The verdict was for the defendants against whom Mr. Crowley, the author, brought an action for libel. The defendants were Miss Nina Hamnett, authoress of a book entitled “Laughing Torso,” Constable and Co., Ltd., publishers and Charles Whittingham & Briggs, printers.
“Never have I heard such dreadful, horrible, blasphemous, abominable stuff as that produced by the man describing himself as the greatest living poet.” Mr. Justice Swift told the jury.
“I have nothing to say about the facts except this: I have been more than 40 years engaged in the administration of the law in one capacity or another. I thought that I knew of every conceivable form of wickedness; I thought that everything which was vicious and bad had been produced at one time or another before me, but I have learnt in this case that we can always learn something if we live long enough.”
The jury said their verdict was unanimous, and judgment was given for all defendants, with costs.
Mr. Crowley complained that the book imputed that he had practiced “black magic” which he said was a libel upon him. The defence was a plea of justification.
Mr. Crowley denied that he practiced “black magic” at a villa which he occupied at Cefalu, Sicily.
“ARCH HUMBUG” Closing Words of Counsel for Authoress
Mrs. Betty Sedgewick, whose former husband, Raoul Loveday, died at the villa in Sicily, stated yesterday that on one occasion a cat was sacrificed in the course of a magical ceremony and that her husband drank a cup of the cat’s blood. Mr. Crowley had said that there never had been any sacrifice of any animal in the ceremony or any drinking of blood.
Mr. J. P. Eddy (for Mr. Crowley) resuming his cross-examination of Mrs. Sedgwick to-day asked: “Immediately before your marriage to Raoul Loveday would your life be fairly described as drink, drugs and immorality?”

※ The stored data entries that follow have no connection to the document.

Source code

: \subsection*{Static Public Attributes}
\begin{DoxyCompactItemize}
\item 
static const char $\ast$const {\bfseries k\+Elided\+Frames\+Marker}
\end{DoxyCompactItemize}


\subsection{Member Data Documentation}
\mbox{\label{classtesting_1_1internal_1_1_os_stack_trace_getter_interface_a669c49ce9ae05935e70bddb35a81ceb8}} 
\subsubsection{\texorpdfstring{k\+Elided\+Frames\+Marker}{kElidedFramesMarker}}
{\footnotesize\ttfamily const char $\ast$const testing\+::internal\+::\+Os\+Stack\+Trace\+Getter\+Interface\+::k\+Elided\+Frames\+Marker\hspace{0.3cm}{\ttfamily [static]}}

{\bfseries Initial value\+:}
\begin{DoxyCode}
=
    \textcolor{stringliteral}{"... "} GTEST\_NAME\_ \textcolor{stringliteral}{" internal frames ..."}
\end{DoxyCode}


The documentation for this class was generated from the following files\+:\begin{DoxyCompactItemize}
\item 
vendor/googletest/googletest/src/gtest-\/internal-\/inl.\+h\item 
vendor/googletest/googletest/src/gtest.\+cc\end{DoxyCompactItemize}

“No,” replied Mrs. Sedgwick, who said she had not drugged herself for years.
Did your husband tell you that Mr. Crowley wanted to give you both a chance in Sicily to live a clean life there?—No.
This was not an attempt to rescue you and your husband from the life you were leading?—No: nothing of that sort.
After her arrival in Sicily articles about Mr. Crowley appeared. She had supplied information to a newspaper but could not remember how much she was paid for it.
Mr. Eddy: Did you write this book (“Tiger Woman”)? No.
A few Facts—and somebody else has done the rest, is that it?—Yes.
Mr. Eddy: Look at your book again. “We gather that it was time to get up. Raoul was something of a dandy and was horrified at the absence of toilet apparatus.” Is that all an invention?
A DISTINCTION
Mrs. Sedgwick said there were two mattresses in the room and her husband slept on one. He was not allowed to be husband, she added.
“Rightly or wrongly,” interposed Mr. Justice Swift, “the witness is obviously trying to draw a distinction between sleeping with a person and sleeping in the same room.”
Cross-examined on her evidence regarding the “terrible sacrifice of a cat” she said it was “absolutely true.”
She left the abbey [Abbey of Thelema] a few days before her husband’s death. She had no idea of what he was suffering from but thought it was laudanum poisoning.
After he drank that cat’s blood he was violently ill and sick. Mr. Crowley gave him laudanum, a lot of it, as medicine. She told Scotland Yard she thought it was laudanum poisoning at the time.
UNTRUE STATEMENT
Are you utterly reckless as to what stories are communicated to the public as representing the facts?—No.
The statements in the original articles were true, but the statement about the undergraduate at Cambridge was not.
Why did you allow that utterly untrue story to be reproduced in a book which goes out to the public as your story?—It didn’t seem to me to matter much and as it had appeared in the article it didn’t matter if it appeared in the book. It certainly made the book a little more exciting.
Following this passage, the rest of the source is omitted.